What is needed
Once you have read the entries below, write them all out again exactly.

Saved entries
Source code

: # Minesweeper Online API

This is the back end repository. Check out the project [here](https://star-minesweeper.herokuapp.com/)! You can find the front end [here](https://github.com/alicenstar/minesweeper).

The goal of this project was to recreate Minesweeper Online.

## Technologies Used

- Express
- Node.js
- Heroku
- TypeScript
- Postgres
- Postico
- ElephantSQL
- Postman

Solution to this problem
Source code

: # Minesweeper Online API

This is the back end repository. Check out the project [here](https://star-minesweeper.herokuapp.com/)! You can find the front end [here](https://github.com/alicenstar/minesweeper).

The goal of this project was to recreate Minesweeper Online.

## Technologies Used

- Express
- Node.js
- Heroku
- TypeScript
- Postgres
- Postico
- ElephantSQL
- Postman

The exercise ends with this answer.